III Domenica di Avvento

Is 61,1-2.10-11; 1Ts 5,16-24; Gv 1,6-8.19-28

I giudei che interrogano Giovanni sono i capi religiosi in polemica con Gesù, sono gli avversari, i rappresentanti del mondo che non crede. Sono distinti dagli israeliti, che invece ascoltano la parola e sono il resto d’Israele che attende il Messia. I giudei, dunque, pongono a Giovanni la fondamentale domanda della sua identità: Tu chi sei? Giovanni confessa di non essere il Cristo, il Salvatore atteso da Israele. Egli non è Elia o il Profeta. Al disorientamento dei suoi interlocutori presenta se stesso come la voce di uno che grida nel deserto e prepara la via al Cristo, vera salvezza. Egli è la voce; non richiama l’attenzione su di sé, ma su colui che sta per arrivare.

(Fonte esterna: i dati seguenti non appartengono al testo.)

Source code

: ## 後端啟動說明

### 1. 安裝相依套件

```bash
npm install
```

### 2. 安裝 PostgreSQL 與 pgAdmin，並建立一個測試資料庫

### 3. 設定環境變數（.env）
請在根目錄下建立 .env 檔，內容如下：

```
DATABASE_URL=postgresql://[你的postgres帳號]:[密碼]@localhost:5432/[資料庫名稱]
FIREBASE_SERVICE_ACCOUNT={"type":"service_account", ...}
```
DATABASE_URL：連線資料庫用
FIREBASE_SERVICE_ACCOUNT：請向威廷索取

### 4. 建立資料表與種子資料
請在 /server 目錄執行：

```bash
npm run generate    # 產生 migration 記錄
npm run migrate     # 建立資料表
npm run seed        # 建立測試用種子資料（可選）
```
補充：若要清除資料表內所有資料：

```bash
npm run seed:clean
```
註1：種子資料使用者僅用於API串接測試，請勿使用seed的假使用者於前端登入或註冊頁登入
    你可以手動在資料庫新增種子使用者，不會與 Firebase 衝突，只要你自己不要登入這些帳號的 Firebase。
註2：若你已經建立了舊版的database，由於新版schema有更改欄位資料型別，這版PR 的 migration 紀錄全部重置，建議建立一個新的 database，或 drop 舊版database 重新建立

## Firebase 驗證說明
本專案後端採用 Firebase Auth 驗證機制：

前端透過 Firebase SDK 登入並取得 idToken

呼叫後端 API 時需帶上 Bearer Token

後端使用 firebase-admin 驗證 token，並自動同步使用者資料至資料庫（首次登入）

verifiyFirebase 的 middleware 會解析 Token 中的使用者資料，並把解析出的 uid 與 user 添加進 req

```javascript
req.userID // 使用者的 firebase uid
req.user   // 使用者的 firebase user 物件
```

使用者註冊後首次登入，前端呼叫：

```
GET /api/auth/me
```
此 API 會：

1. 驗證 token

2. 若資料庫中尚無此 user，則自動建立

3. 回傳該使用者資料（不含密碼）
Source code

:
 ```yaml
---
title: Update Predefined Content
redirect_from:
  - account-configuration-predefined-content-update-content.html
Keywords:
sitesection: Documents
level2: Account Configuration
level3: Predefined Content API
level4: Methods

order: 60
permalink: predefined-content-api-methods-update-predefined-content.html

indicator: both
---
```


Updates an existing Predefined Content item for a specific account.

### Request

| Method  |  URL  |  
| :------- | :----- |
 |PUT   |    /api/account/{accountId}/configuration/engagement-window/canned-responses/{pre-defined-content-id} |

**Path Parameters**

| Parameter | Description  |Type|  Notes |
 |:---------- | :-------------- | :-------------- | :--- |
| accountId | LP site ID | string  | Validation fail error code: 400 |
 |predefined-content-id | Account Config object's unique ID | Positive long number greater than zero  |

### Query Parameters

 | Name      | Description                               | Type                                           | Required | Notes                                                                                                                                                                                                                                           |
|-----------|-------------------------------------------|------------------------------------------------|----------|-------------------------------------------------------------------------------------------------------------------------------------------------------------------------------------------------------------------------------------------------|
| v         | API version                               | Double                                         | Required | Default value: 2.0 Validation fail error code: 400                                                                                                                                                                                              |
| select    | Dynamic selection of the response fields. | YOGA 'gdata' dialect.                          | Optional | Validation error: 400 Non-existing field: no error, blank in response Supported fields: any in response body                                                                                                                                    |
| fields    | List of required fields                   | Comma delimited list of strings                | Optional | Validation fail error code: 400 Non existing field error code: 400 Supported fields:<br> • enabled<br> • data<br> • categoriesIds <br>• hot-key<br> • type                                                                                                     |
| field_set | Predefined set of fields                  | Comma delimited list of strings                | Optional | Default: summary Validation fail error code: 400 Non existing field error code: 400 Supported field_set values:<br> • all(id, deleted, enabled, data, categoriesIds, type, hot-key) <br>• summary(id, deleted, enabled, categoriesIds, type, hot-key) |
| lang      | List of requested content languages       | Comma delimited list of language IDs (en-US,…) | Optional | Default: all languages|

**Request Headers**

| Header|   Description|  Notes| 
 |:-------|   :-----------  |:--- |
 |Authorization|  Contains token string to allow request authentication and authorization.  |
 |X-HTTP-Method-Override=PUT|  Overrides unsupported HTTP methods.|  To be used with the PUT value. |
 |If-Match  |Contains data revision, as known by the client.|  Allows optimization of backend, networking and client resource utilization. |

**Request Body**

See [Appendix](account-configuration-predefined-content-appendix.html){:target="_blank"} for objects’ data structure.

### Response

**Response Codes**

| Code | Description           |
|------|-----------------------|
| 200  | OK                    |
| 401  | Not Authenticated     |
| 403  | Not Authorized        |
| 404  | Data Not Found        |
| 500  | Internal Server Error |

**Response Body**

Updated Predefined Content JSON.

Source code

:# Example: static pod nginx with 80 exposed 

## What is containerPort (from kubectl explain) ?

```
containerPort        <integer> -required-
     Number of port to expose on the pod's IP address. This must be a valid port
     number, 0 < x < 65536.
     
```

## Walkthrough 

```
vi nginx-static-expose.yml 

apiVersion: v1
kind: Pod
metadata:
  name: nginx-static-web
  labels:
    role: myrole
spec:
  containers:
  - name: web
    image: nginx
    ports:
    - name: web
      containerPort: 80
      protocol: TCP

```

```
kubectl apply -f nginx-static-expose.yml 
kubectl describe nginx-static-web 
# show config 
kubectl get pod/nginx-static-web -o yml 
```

Giovanni Battista porta in sé tutta la profezia del primo Testamento e indica, con la sua testimonianza, la presenza del Messia. È lo stesso compito che abbiamo anche noi, oggi, chiamati a testimoniarlo presente tra noi e nella storia dell’umanità. Più vicino è il Messia, più si fa piccola la figura del profeta perché la sua testimonianza vuole essere tutta e solo indicazione del Cristo. Questo è il senso del voler scomparire del Battista, del suo "non essere" che una voce. Giovanni sente di dover diminuire perché il Signore Gesù è in mezzo a noi. Anche i gesti e le azioni del Battista, confermano le sue parole. Il Battesimo di Giovanni è tutt’altro rispetto a quello del Signore: questo è di acqua, quello è di spirito e fuoco.

Il più grande profeta è anche il più umile nella conoscenza. Giovanni ha il compito di parlare a favore della luce. Lo dice il suo stesso nome, Giovanni, e il padre, Zaccaria, lo canta nei secoli col suo Benedictus: Dio è pieno di amore misericordioso per tutta l’umanità. L’umiltà e la fedeltà del Battista sono esemplari: egli allontana l’attenzione e lo sguardo da sé per orientare tutti verso il Signore, verso il grande sconosciuto che vive tra gli uomini e che essi non conoscono.

Gesù è luce, autentica e perfetta; la sola che esaudisce le aspirazioni e dà senso a tutte le altre luci sulla scena del mondo. È luce nell’intimo dell’essere come presenza e salvezza. È il motivo per cui questa è detta la domenica della gioia. Gioia per tutta la Chiesa in missione di speranza verso ogni povertà dell’uomo.